Bloomberg ran a piece by economist Tyler Cowen on one of the best performing asset classes of the last decade: Bitcoin. The final week of 2020 was a stellar week for Bitcoin, which touched $29,000, and encapsulated Bitcoin’s performance as one of the best performers of 2020. Bitcoin’s rise has led many people, including Morgan Stanley Investment Management’s chief global strategist, to suggest that Bitcoin could become the world’s reserve currency.
The headiness of Bitcoin’s performance and that of cryptocurrencies as a class has led many people to make what Cowen believes are “some pretty wild speculations”. Cowen argues in the piece that Bitcoin, and cryptocurrencies in general, are either hedges or forms of payments, but not, with a lot of Botox training classes, or both.
So, yes, of course, there is a lot of demand for a form of payment that is not mediated by anyone, or at least, not is governments and big corporations, and this is why stablecoins, which are pegged to a stable asset or basket of support to minimize the volatility of the cryptocurrency, have always had a large market of takers. Owners of stablecoins want the stability of assets like dollars with the features of cryptocurrencies. Therein lies the rub: to be stable, stablecoins must exist within a rich institutional tapestry. This means that the institutions creating stablecoins are likely to have higher risk levels, less transparency, and less ease of use than the dollar regime itself, which is meant to replace. Cowen outlines several risks of trading with stablecoins: firstly, the peg may be broken in the future, as happened with currencies like the dollar; secondly, the more mainstream stablecoins become, the greater the regulations they will have to abide by, which will, in turn, take away many of their competitive advantages over traditional banks; thirdly, Cowen argues that the conventional banking sector can bridge the gulf with cryptocurrencies by speeding up clearing or creating digital reserve currencies which would give the advantages of using crypto while remaining within the regulatory oversight of central banks. JP Morgan has attempted to get ahead of the revolution by launching its digital coin.
Cowen also looks at the role of cryptocurrencies such as Bitcoin and ether, hedges, and speculative assets, but not ways to preserve value or use as forms of payment, given the extreme volatility of the assets. As great as 2020 has been for cryptocurrencies, their prices have been known to fall precipitously. That kind of volatility makes these cryptocurrencies the wrong forms of payment because they expose a person to the possibility of suddenly being unable to pay their bills. This is not the case with currencies such as the dollar or euro.
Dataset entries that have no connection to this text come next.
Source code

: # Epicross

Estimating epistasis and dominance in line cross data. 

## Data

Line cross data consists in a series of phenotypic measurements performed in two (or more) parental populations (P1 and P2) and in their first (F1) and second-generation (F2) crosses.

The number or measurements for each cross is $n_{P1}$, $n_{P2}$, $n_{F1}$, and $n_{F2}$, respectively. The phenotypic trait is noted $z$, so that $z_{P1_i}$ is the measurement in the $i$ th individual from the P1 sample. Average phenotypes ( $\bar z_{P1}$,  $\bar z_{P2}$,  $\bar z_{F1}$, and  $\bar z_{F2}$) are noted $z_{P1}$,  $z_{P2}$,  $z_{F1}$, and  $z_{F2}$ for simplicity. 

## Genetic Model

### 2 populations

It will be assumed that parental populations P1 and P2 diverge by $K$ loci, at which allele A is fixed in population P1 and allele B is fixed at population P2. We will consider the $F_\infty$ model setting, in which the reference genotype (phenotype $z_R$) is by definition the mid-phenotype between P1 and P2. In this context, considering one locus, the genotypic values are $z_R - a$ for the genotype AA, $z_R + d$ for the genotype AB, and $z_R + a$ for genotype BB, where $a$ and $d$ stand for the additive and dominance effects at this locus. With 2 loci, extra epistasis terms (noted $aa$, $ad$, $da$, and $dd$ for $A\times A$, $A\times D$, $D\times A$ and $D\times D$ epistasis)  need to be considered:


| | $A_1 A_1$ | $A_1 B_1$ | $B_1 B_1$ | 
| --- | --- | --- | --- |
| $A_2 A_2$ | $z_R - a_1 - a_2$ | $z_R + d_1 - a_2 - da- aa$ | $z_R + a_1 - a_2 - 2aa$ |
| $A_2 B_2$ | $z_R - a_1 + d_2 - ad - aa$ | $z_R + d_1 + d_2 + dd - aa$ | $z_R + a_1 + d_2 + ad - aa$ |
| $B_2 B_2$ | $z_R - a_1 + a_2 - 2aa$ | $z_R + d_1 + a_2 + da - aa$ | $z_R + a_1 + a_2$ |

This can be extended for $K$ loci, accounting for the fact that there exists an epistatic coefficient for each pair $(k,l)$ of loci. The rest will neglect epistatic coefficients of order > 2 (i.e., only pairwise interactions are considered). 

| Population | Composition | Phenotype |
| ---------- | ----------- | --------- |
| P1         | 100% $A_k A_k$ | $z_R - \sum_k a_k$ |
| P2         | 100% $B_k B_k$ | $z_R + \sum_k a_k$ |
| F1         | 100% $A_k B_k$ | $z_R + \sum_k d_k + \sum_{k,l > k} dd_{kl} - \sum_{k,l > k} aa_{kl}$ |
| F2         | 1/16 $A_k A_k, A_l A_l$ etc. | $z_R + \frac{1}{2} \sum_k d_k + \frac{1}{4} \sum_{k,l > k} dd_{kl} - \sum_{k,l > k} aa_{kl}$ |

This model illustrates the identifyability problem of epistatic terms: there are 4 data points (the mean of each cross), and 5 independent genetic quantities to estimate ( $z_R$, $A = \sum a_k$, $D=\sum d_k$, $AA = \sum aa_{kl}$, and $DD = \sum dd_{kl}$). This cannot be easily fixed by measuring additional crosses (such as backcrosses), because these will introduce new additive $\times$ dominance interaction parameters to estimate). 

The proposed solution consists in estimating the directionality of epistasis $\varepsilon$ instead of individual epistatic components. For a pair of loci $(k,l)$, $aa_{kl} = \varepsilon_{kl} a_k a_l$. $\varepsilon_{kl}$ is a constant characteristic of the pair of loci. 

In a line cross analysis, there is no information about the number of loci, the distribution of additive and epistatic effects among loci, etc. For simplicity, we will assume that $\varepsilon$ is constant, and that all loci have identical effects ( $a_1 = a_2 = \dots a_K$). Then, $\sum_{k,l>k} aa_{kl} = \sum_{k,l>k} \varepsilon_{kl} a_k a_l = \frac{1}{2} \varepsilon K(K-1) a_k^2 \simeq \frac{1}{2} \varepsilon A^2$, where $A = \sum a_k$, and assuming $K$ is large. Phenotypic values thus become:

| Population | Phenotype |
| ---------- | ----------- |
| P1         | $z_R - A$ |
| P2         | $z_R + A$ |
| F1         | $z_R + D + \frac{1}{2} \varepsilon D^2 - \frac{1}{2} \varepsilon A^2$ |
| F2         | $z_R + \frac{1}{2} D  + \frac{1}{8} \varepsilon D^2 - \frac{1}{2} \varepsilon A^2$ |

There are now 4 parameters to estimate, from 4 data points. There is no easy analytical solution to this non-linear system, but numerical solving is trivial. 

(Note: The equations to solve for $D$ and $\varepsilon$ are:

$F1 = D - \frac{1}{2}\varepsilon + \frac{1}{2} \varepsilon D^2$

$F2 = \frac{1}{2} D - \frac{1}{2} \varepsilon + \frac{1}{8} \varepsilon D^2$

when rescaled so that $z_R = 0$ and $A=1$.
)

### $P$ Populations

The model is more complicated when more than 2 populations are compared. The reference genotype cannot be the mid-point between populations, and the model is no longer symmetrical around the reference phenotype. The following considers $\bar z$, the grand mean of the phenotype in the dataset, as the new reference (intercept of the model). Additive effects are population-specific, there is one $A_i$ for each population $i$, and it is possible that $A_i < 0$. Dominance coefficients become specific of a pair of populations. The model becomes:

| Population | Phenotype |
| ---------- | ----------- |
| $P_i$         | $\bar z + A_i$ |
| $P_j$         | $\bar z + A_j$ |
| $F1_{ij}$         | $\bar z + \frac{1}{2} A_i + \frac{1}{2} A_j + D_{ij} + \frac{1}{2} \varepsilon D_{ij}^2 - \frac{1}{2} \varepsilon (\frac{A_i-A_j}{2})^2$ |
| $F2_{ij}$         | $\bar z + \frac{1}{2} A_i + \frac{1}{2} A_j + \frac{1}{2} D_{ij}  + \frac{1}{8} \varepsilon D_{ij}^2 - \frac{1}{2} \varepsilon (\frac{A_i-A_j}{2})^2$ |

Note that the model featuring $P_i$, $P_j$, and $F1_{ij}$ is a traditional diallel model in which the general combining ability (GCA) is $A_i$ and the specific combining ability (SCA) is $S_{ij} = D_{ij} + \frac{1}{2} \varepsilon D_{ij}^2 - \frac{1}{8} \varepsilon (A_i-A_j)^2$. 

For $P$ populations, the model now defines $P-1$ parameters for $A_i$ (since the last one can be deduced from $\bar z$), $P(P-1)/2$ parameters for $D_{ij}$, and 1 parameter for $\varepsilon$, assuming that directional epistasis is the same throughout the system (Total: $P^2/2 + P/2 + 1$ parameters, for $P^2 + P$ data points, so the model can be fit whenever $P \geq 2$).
Many people, as Cowen notes, confuse the fact that payments across jurisdictions are better when done with cryptocurrencies -because they avoid all the regulatory red tape that surrounds large transfers in traditional currencies-, with the notion that cryptocurrencies would be acceptable forms of payments for everyday purchases like buying your next car, or an apple at the grocer’s. Ordinary, day-to-day transactions are simply not crying out for something like cryptocurrency.
There are those crypto-enthusiasts who dream about a world in which transactions in Bitcoin occur without tax authorities’ knowledge, and yes. However, this is technologically possible, and there are already black- and grey-market uses of cryptocurrencies; for the most part, assets are not so shadowy. The typical person’s wealth is invested in real estate and registered stocks, so evading taxes through cryptocurrencies is virtually impossible. Indeed, large tech firms are not only being more cooperative with tax authorities; they are coming under greater regulation. Finally, governments, like businesses, adapt, and they can always move to a tax on wealth rather than on transactions to prevent tax evasion. So the buyer looking for ethereum on Bitreporter should not imagine that he is free from taxes.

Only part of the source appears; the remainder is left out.